Bolivar-Getson entered provincial politics in the 2003 election, winning the Lunenburg West riding. In August 2003, she was appointed to the Executive Council of Nova Scotia as Minister of Human Resources, Minister responsible for the Public Service Commission, and Minister responsible for the Advisory Council on the Status of Women Act. When Rodney MacDonald took over as premier in February 2006, he named Bolivar-Getson as Minister of Environment and Labour.

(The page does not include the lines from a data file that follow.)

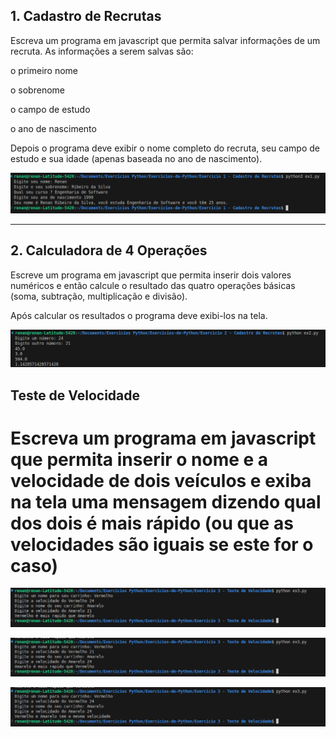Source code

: ## 1. Cadastro de Recrutas

Escreva um programa em javascript que permita salvar informações de um recruta. As informações a serem salvas são:

o primeiro nome

o sobrenome

o campo de estudo

o ano de nascimento

Depois o programa deve exibir o nome completo do recruta, seu campo de estudo e sua idade (apenas baseada no ano de nascimento).

![alt text](<Screenshot from 2024-11-27 00-27-21.png>)

---

## 2. Calculadora de 4 Operações

Escreve um programa em javascript que permita inserir dois valores numéricos e então calcule o resultado das quatro operações básicas (soma, subtração, multiplicação e divisão).

Após calcular os resultados o programa deve exibi-los na tela.

![alt text](<Screenshot from 2024-11-27 01-56-34.png>)


## Teste de Velocidade

# Escreva um programa em javascript que permita inserir o nome e a velocidade de dois veículos e exiba na tela uma mensagem dizendo qual dos dois é mais rápido (ou que as velocidades são iguais se este for o caso)


![alt text](<Screenshot from 2024-12-01 21-36-28.png>)

![alt text](<Screenshot from 2024-12-01 21-37-52.png>)

![alt text](<Screenshot from 2024-12-01 21-38-34.png>)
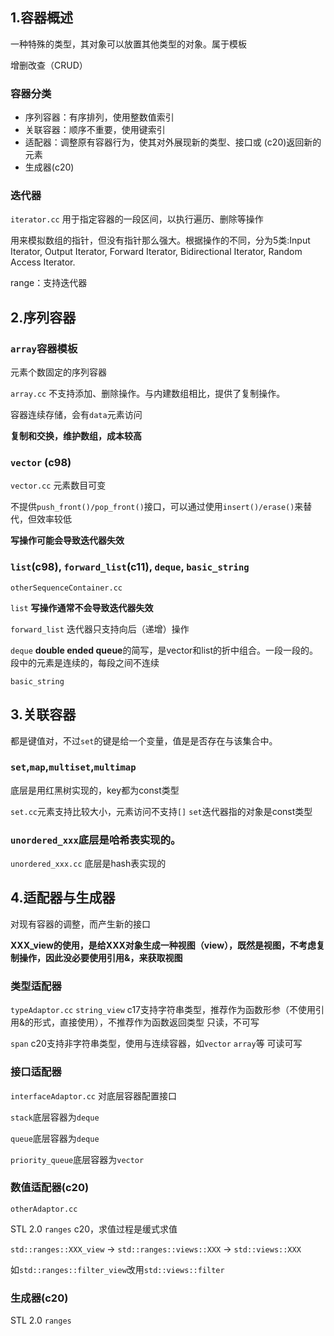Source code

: ## 1.容器概述
一种特殊的类型，其对象可以放置其他类型的对象。属于模板

增删改查（CRUD）
### 容器分类
- 序列容器：有序排列，使用整数值索引
- 关联容器：顺序不重要，使用键索引
- 适配器：调整原有容器行为，使其对外展现新的类型、接口或 (c20)返回新的元素
- 生成器(c20)
### 迭代器
`iterator.cc`
用于指定容器的一段区间，以执行遍历、删除等操作

用来模拟数组的指针，但没有指针那么强大。根据操作的不同，分为5类:Input Iterator, Output Iterator, Forward Iterator, Bidirectional
Iterator, Random Access Iterator.

range：支持迭代器

## 2.序列容器
### `array`容器模板
元素个数固定的序列容器

`array.cc`
不支持添加、删除操作。与内建数组相比，提供了复制操作。

容器连续存储，会有`data`元素访问

**复制和交换，维护数组，成本较高**
### `vector` (c98)
`vector.cc`
元素数目可变

不提供`push_front()/pop_front()`接口，可以通过使用`insert()/erase()`来替代，但效率较低

**写操作可能会导致迭代器失效**

### `list`(c98), `forward_list`(c11), `deque`, `basic_string`
`otherSequenceContainer.cc`

`list` **写操作通常不会导致迭代器失效**

`forward_list` 迭代器只支持向后（递增）操作

`deque` **double ended queue**的简写，是vector和list的折中组合。一段一段的。段中的元素是连续的，每段之间不连续

`basic_string` 

## 3.关联容器
都是键值对，不过`set`的键是给一个变量，值是是否存在与该集合中。
### `set`,`map`,`multiset`,`multimap`
底层是用红黑树实现的，key都为const类型

`set.cc`元素支持比较大小，元素访问不支持`[]`  `set`迭代器指的对象是const类型

### `unordered_xxx`底层是哈希表实现的。
`unordered_xxx.cc`
底层是hash表实现的

## 4.适配器与生成器
对现有容器的调整，而产生新的接口

**XXX_view的使用，是给XXX对象生成一种视图（view），既然是视图，不考虑复制操作，因此没必要使用引用&，来获取视图**
### 类型适配器
`typeAdaptor.cc`
`string_view` c17支持字符串类型，推荐作为函数形参（不使用引用&的形式，直接使用），不推荐作为函数返回类型
只读，不可写

`span` c20支持非字符串类型，使用与连续容器，如`vector` `array`等
可读可写
### 接口适配器
`interfaceAdaptor.cc`
对底层容器配置接口

`stack`底层容器为`deque`

`queue`底层容器为`deque`

`priority_queue`底层容器为`vector`
### 数值适配器(c20)
`otherAdaptor.cc`

STL 2.0 `ranges` c20，求值过程是缓式求值

`std::ranges::XXX_view` -> `std::ranges::views::XXX` -> `std::views::XXX`

如`std::ranges::filter_view`改用`std::views::filter`

### 生成器(c20)
STL 2.0 `ranges`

Following her re-election in 2006, Bolivar-Getson was shuffled to Minister of Immigration. She was given an additional role in cabinet in September 2007 when she was named the first Minister of Seniors. In October 2007, Bolivar-Getson was dropped as Minister of Immigration, retaining roles in cabinet as Minister of Human Resources, Minister of Seniors, and Minister of Emergency Management. In January 2009, Bolivar-Getson was named Minister of Natural Resources. In the 2009 election, Bolivar-Getson was defeated by New Democrat Gary Ramey.

In 2012, Bolivar-Getson returned to municipal politics, winning a council seat in the Municipality of the District of Lunenburg.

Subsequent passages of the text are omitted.